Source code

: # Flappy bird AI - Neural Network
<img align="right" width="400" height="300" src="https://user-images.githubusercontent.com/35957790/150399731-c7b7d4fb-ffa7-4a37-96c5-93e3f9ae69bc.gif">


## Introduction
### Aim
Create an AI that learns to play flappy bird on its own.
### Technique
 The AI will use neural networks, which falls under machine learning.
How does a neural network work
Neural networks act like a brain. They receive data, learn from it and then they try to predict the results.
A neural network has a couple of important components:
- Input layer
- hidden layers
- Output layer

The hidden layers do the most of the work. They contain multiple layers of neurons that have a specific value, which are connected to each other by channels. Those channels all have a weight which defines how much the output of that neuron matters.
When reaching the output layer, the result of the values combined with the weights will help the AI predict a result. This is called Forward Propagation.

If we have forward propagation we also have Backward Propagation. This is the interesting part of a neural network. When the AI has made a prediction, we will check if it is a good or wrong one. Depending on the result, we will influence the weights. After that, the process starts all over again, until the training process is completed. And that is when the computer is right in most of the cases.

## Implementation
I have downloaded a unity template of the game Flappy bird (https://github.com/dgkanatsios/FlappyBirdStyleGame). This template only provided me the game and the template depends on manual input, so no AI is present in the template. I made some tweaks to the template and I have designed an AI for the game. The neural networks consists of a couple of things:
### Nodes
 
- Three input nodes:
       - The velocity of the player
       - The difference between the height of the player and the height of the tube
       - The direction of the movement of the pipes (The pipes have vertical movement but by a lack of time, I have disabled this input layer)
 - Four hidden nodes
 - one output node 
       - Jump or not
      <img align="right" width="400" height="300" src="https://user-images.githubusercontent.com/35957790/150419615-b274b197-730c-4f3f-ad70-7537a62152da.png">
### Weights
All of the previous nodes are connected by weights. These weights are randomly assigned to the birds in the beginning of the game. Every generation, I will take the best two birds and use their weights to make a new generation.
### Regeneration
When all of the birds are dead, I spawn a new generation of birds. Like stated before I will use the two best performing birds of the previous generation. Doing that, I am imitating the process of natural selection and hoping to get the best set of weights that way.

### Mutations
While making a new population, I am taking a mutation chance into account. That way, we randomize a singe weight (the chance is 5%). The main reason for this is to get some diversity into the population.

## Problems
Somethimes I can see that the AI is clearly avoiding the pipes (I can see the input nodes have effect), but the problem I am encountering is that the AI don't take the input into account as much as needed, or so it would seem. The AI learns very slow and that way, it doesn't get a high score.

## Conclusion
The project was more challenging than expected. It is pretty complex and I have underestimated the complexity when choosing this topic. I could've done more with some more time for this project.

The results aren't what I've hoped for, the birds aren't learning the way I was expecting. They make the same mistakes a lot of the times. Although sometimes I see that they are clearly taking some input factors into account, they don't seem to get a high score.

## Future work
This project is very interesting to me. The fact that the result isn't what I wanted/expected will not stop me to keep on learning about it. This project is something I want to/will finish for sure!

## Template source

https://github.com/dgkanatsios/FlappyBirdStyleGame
...
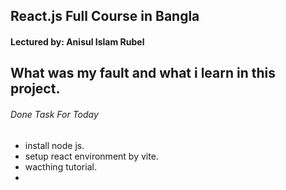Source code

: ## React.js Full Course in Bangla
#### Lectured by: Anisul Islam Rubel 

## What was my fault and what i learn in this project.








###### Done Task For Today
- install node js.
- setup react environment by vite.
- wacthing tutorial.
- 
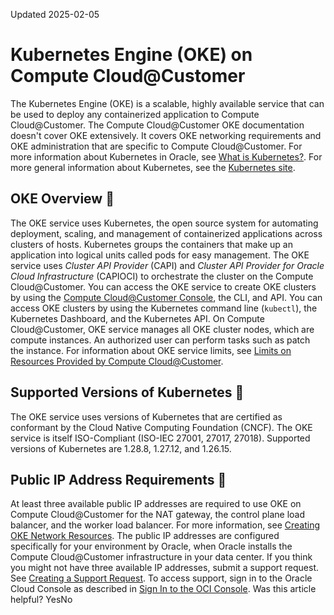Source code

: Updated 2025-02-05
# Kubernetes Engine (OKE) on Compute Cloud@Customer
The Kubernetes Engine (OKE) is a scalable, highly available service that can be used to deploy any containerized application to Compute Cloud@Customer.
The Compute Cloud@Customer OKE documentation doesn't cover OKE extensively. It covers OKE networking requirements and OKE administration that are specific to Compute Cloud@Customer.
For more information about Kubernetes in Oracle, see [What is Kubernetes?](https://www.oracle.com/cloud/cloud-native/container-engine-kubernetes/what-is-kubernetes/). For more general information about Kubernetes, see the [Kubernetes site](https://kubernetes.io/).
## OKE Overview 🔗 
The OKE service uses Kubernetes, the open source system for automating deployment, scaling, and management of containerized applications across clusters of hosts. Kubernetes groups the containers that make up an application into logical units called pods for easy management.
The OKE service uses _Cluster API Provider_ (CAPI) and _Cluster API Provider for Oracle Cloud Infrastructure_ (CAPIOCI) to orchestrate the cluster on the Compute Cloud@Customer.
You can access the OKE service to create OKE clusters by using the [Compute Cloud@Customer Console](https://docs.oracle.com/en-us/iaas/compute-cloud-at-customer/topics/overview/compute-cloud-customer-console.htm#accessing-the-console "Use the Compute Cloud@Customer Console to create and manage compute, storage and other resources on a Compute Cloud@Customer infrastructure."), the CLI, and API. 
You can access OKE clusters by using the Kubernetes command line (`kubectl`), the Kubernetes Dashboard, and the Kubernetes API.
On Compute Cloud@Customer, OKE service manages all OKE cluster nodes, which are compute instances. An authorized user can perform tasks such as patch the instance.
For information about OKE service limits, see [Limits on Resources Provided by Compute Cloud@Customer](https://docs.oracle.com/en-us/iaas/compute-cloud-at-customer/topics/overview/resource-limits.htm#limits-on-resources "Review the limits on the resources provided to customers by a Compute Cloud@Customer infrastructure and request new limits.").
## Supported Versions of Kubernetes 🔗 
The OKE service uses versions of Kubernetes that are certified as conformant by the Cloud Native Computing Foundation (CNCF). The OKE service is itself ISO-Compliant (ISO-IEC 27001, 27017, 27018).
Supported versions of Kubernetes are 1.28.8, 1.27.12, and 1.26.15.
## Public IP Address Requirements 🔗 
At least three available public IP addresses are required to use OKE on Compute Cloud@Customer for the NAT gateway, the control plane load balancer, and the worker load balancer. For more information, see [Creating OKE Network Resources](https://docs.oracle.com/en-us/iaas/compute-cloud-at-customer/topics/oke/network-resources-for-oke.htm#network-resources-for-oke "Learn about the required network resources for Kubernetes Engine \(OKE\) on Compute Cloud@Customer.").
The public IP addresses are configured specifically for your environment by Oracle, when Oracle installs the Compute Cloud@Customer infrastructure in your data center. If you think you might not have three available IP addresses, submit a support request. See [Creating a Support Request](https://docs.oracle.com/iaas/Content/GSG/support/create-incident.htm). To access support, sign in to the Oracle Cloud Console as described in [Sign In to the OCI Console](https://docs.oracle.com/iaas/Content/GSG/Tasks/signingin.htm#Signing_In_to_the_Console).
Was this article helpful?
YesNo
...
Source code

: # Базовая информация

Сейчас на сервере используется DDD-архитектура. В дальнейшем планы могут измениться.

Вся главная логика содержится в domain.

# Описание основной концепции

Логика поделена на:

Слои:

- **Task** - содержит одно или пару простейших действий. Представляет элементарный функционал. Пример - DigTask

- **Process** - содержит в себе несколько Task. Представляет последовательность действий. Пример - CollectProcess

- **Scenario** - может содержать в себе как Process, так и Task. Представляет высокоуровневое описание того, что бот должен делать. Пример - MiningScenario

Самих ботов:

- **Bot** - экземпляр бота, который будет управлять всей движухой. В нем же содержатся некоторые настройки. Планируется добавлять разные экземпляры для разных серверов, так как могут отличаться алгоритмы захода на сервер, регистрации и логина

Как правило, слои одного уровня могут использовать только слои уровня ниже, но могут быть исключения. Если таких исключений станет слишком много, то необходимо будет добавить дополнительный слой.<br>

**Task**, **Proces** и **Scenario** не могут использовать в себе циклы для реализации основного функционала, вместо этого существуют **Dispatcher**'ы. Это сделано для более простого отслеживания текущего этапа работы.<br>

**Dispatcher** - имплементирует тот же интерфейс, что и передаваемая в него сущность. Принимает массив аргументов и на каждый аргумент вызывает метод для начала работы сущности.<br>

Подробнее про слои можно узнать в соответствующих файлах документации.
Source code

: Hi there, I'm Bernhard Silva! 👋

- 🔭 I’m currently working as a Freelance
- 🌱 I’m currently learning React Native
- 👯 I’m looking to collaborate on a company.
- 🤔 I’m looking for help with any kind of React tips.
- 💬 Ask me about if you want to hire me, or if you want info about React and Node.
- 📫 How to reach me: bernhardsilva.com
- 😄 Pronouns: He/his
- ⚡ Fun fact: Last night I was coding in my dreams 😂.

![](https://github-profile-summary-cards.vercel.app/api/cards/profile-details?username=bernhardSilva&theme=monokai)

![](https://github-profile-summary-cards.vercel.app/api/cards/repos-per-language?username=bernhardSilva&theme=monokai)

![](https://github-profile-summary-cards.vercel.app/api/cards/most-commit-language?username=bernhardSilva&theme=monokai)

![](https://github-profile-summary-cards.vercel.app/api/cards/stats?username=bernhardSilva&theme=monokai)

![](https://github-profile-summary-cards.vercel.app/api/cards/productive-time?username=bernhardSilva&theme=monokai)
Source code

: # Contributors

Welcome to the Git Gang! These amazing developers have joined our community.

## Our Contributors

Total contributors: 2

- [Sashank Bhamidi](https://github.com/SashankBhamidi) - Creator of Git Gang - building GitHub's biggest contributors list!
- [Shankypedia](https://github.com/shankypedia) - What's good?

**Your objective:**
Within the material above, the line with "- **Task** - содержит" opens the range and the line with "- **Bot** - экземпляр" closes it; reproduce that range word for word.

**Solution to this problem:**
- **Task** - содержит одно или пару простейших действий. Представляет элементарный функционал. Пример - DigTask

- **Process** - содержит в себе несколько Task. Представляет последовательность действий. Пример - CollectProcess

- **Scenario** - может содержать в себе как Process, так и Task. Представляет высокоуровневое описание того, что бот должен делать. Пример - MiningScenario

Самих ботов:

- **Bot** - экземпляр бота, который будет управлять всей движухой. В нем же содержатся некоторые настройки. Планируется добавлять разные экземпляры для разных серверов, так как могут отличаться алгоритмы захода на сервер, регистрации и логина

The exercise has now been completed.